=== Section Start ===

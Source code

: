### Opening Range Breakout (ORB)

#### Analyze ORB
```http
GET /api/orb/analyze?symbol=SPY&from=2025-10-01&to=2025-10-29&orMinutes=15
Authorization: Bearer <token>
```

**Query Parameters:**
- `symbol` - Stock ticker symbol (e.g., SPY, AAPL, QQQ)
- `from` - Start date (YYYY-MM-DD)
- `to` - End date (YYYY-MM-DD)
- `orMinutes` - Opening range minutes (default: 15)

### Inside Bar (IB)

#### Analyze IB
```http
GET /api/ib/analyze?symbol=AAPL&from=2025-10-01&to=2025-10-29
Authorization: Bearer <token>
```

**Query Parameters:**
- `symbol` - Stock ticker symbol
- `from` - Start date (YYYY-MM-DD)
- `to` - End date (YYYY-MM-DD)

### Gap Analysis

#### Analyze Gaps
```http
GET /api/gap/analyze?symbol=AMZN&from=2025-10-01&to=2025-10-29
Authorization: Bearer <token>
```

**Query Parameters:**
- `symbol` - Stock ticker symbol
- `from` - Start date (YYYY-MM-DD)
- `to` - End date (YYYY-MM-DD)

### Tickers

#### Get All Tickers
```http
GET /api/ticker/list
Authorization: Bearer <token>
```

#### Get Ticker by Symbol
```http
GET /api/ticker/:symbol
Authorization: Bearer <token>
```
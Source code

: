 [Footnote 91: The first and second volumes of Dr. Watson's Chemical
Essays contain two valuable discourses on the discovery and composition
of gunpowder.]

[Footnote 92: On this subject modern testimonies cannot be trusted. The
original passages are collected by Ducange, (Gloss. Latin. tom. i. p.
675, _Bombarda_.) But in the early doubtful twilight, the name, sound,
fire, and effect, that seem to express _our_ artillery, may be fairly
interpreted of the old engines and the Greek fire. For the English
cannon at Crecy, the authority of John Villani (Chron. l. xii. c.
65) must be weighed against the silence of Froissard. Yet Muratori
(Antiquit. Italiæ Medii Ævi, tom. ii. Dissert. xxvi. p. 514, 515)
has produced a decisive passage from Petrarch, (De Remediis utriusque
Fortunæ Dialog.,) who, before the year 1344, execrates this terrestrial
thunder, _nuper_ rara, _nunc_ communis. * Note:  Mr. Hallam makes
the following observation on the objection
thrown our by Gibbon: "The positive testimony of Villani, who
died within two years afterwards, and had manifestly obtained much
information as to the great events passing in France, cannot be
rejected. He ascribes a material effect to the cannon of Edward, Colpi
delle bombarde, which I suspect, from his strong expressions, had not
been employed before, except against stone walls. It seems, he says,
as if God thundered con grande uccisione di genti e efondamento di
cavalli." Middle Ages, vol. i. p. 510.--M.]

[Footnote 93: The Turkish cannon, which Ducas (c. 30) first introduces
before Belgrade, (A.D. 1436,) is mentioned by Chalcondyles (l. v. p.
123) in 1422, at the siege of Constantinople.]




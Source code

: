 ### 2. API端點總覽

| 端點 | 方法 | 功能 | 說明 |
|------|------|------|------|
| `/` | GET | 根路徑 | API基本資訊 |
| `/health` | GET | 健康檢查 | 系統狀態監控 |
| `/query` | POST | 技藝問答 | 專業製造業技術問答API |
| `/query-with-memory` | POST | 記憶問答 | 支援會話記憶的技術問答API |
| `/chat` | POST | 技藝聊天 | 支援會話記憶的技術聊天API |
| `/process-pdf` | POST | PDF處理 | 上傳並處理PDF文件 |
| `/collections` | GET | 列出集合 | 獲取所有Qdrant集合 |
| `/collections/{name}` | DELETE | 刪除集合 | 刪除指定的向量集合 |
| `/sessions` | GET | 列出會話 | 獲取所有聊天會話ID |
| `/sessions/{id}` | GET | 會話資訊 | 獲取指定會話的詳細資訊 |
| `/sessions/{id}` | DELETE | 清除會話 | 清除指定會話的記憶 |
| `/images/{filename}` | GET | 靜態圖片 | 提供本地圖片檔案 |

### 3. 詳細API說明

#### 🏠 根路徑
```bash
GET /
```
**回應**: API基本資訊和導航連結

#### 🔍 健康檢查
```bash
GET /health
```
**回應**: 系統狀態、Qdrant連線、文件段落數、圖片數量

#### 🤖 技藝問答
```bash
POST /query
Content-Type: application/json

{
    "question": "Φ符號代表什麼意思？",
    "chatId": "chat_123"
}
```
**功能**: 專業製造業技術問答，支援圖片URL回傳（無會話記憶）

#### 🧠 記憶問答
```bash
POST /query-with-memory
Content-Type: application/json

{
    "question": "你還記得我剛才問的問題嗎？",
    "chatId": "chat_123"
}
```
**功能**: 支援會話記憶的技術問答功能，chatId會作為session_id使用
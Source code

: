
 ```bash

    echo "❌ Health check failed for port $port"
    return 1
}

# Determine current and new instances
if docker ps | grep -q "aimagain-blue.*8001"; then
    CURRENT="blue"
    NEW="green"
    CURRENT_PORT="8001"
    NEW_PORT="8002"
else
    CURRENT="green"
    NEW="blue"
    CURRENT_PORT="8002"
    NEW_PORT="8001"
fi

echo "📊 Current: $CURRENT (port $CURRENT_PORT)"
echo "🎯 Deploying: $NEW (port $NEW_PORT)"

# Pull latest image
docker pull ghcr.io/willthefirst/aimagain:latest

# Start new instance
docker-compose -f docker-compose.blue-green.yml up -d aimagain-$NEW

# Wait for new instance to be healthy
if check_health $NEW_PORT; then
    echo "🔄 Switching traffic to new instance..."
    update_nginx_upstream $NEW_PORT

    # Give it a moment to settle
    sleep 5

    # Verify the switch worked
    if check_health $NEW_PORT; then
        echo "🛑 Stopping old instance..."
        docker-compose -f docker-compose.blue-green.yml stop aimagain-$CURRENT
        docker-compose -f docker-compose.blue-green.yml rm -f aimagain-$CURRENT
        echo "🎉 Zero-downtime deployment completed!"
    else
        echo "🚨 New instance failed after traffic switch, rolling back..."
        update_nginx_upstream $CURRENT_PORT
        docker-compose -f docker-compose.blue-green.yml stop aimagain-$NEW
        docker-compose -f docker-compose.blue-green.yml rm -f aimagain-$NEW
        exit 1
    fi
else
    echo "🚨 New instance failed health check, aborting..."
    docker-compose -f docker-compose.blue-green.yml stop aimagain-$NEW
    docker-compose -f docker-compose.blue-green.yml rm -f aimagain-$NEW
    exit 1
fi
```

=== Section End ===

Exercise instructions: Where a line of the data holds the word "collections", copy that line.

Expected output:
| `/collections` | GET | 列出集合 | 獲取所有Qdrant集合 |
| `/collections/{name}` | DELETE | 刪除集合 | 刪除指定的向量集合 |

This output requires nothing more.